WHERE has China’s cash gone? Consumers are still spending at a rapid rate.

Yet the role of notes and coins in the economy has slumped. Innovations like bank cards and internet group Tencent’s new digital money are a recent factor.

But the wider story is that China’s wonky interest rates are causing strange behaviour and mounting risk. The relative demise of hard currency is partly down to innovation.

Users of Tencent’s mobile chat app WeChat can now pay each other by generating pixel-based QR codes on their iPhones. Mobile payments rose 137 percent in the three months to June from a year earlier, according to the central bank.

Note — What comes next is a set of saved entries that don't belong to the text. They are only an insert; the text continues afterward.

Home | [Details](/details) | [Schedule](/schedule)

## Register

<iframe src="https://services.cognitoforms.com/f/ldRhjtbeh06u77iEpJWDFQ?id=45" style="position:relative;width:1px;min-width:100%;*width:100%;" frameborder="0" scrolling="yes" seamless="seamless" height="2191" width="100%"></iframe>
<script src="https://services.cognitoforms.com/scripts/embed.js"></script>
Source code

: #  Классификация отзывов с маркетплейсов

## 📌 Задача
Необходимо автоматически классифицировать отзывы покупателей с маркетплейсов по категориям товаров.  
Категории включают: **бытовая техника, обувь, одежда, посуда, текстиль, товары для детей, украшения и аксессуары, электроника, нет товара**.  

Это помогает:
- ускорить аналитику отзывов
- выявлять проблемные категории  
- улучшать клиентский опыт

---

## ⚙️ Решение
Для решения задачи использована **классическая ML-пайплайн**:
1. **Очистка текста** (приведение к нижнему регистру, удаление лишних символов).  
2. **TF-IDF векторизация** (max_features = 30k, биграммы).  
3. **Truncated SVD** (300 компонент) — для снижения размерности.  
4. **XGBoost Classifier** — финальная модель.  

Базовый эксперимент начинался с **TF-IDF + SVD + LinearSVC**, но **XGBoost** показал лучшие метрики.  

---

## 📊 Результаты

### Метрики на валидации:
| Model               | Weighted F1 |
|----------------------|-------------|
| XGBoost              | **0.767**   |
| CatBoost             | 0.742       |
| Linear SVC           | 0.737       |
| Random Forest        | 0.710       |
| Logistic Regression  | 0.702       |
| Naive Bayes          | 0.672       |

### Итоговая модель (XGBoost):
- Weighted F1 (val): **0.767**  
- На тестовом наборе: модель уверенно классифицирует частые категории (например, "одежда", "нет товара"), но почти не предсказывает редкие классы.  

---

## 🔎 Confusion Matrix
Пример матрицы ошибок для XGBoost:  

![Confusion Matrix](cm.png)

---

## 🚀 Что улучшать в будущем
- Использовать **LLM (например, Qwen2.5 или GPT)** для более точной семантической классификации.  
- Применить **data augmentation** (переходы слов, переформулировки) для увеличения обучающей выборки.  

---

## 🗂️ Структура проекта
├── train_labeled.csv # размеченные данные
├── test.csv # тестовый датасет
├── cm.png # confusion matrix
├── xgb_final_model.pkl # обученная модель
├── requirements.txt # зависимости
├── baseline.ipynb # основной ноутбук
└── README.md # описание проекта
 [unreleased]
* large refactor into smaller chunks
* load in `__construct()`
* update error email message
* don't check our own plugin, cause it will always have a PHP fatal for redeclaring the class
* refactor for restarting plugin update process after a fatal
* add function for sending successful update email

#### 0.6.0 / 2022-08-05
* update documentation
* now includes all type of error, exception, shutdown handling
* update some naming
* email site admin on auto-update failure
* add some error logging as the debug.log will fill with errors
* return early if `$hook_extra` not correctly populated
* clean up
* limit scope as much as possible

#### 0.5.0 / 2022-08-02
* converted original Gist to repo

The shift from cash to bank cards and electronic payments has been going on for years, and is not necessarily worrying. But the wider aversion to old-school money creates a puzzle. Cash has dwindled to less than 5 percent of China’s broad measure of money last month, from 11 percent at the end of 1999. Though cross-border comparisons are tricky, bills and coins currently make up almost 11 percent of US money supply.

There are some simple explanations: for example, depositors trust China’s banks because they are mostly state-owned. But China’s rapid growth, combined with capped deposit rates, has made liquid assets unattractive.

Time deposits, which lock up money for longer, have grown to 64 percent of total personal and corporate savings, from 56 percent five years ago. Firms like Tencent and rival Alibaba add a new twist by offering money-market funds that allow customers fast access to their cash, but with higher interest rates.

The result is a growing maturity mismatch outside the banking system.

For now, Tencent’s payment method is just another nifty tool. But it is likely to encourage more funds into digital wallets, and from there into higher-yielding online products. Monetary authorities, meanwhile, should be on alert to the wider shift into longer-dated assets repackaged to appear as liquid as hard currency. When savers seem to be getting something for nothing, it often suggests regulators are behind the curve.